With respect to the game’ UI elements, the children choose the character most similar

to them. On the other hand, the rewards’ choice was random. In the case of the SVE

scenarios, the approval was unanimously. Overall, they asked to keep playing and to

conquer more rewards.

7.2.1.4 User tests conclusions

• In most of the cases, children improve MPT immediately, as they start the game tri-

als, which indicates that the game UI elements, with the character moving through

a target, motivate them to endeavor the task with commitment;

• At the end of each user test, the children’s feedback was positive and unanimous.

We concluded that the UI elements suit our purpose. The children wanted to keep

on playing to conquer rewards and play with different scenarios;

• A key aspect of maintaining the child engaged in keep on playing is to provide

challenges according to her needs. In the case of child 3, her experience was moving

her out the flow channel and can trigger frustration feelings. Thus, manual or

automatic parametrization in the game was proved to be an essential functionality.

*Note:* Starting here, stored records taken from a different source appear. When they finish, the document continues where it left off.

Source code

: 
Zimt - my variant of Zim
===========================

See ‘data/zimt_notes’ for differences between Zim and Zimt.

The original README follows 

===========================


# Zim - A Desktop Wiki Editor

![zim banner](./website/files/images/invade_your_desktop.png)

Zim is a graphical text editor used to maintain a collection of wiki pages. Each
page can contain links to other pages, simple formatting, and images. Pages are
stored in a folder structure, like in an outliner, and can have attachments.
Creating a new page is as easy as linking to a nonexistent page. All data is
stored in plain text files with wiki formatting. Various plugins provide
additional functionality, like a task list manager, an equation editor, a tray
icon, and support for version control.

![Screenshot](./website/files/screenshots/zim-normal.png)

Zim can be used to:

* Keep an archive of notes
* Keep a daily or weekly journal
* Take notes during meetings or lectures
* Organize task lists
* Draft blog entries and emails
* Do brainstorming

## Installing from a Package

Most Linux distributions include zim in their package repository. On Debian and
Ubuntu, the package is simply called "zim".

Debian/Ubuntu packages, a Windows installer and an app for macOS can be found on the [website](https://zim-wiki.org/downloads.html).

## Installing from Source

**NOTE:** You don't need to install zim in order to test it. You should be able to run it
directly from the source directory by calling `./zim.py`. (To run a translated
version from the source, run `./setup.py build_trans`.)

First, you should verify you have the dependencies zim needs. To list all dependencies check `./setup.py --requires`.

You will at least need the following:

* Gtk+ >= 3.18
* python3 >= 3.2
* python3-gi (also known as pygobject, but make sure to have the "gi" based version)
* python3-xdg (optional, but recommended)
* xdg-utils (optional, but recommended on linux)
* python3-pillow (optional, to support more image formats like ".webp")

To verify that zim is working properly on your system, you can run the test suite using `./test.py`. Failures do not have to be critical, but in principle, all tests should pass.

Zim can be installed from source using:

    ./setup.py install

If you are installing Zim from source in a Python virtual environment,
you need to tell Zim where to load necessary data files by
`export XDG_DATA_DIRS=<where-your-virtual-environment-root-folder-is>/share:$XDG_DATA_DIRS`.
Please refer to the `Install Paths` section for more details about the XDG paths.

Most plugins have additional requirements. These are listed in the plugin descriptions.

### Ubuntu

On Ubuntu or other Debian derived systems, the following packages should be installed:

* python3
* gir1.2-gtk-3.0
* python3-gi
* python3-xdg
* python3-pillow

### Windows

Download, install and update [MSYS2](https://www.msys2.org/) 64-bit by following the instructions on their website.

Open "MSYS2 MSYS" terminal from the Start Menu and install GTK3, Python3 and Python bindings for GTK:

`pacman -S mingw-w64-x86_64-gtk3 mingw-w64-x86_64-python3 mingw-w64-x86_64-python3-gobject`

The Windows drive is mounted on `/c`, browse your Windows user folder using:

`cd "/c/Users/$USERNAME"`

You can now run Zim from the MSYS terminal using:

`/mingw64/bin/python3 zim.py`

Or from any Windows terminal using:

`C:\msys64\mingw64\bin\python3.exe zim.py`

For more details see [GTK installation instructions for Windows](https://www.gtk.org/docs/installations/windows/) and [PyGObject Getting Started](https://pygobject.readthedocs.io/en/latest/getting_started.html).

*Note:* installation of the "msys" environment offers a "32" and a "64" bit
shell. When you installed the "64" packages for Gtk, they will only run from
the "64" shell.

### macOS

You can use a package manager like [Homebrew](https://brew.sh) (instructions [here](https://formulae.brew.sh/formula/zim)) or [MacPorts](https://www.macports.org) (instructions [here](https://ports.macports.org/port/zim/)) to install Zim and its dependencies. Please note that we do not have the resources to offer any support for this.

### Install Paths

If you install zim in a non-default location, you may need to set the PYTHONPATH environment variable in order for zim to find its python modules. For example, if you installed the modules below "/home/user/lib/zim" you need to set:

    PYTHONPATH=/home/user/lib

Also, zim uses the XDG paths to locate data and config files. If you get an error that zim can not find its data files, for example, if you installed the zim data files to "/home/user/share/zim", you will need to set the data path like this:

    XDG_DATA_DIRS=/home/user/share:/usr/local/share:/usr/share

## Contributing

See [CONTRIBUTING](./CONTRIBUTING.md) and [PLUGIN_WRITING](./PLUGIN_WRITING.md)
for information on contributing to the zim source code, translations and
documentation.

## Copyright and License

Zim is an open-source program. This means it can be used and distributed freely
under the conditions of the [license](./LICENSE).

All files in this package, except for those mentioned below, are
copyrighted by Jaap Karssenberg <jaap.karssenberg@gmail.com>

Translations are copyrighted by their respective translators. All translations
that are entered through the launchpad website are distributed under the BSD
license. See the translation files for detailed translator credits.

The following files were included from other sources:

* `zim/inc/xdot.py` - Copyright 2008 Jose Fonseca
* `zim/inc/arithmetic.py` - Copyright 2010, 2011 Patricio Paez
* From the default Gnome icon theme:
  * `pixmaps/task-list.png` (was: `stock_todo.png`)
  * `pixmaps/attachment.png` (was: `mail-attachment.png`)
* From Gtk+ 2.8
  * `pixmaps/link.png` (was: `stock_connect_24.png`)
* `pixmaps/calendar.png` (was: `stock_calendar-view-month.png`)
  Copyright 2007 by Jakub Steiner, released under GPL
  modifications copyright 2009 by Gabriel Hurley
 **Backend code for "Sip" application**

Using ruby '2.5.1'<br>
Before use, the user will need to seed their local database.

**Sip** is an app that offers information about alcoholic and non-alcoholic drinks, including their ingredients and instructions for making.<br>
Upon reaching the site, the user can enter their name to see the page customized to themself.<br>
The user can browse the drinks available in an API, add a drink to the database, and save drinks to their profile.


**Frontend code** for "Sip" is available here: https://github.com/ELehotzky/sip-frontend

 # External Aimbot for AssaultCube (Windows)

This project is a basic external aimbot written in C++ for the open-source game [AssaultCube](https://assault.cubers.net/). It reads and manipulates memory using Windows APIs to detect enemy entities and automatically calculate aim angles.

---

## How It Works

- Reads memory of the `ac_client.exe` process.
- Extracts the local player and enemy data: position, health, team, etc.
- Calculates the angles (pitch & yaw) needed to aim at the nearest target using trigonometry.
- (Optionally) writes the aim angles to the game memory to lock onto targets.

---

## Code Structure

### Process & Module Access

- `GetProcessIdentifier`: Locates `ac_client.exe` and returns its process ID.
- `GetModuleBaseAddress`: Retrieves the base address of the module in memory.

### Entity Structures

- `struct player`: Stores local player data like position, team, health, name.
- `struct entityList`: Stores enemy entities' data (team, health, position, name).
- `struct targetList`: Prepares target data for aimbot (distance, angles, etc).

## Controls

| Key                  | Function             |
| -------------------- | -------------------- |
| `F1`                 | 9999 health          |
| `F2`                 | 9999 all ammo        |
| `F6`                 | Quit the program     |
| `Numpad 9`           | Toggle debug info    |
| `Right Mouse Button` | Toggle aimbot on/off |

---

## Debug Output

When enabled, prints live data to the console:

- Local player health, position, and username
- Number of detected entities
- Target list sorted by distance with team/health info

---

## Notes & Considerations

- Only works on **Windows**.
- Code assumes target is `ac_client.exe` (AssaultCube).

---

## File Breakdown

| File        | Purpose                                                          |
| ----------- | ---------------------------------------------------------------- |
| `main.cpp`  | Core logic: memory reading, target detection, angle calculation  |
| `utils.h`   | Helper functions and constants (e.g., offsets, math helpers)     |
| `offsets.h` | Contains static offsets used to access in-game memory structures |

Moreover, automatic parametrization allows the child to play the game at home,

without going through this problem;

• Children with dysphonia struggled more in achieving the MPT requested than chil-

dren without this pathology. Child 14 increase his performance in trial 2, and child

9 increased after the recording task. Nevertheless, child 3 needed to stabilize the

MPT value in 2 seconds, before the increment. Otherwise, she would be frustrated.

7.2.2 Questionnaire to SLTs

The questionnaire focus on the evaluation of the following aspects:

• Interaction of the child with the game, in which the child practices the exercises

with difficulty parameterized manually:

1. Maximum phonation time predefined in the therapist’s area;

2. Predefined intensity interval for voice pathologies intervention;

3. Control the character with the keys A (forward), S (stop + fall).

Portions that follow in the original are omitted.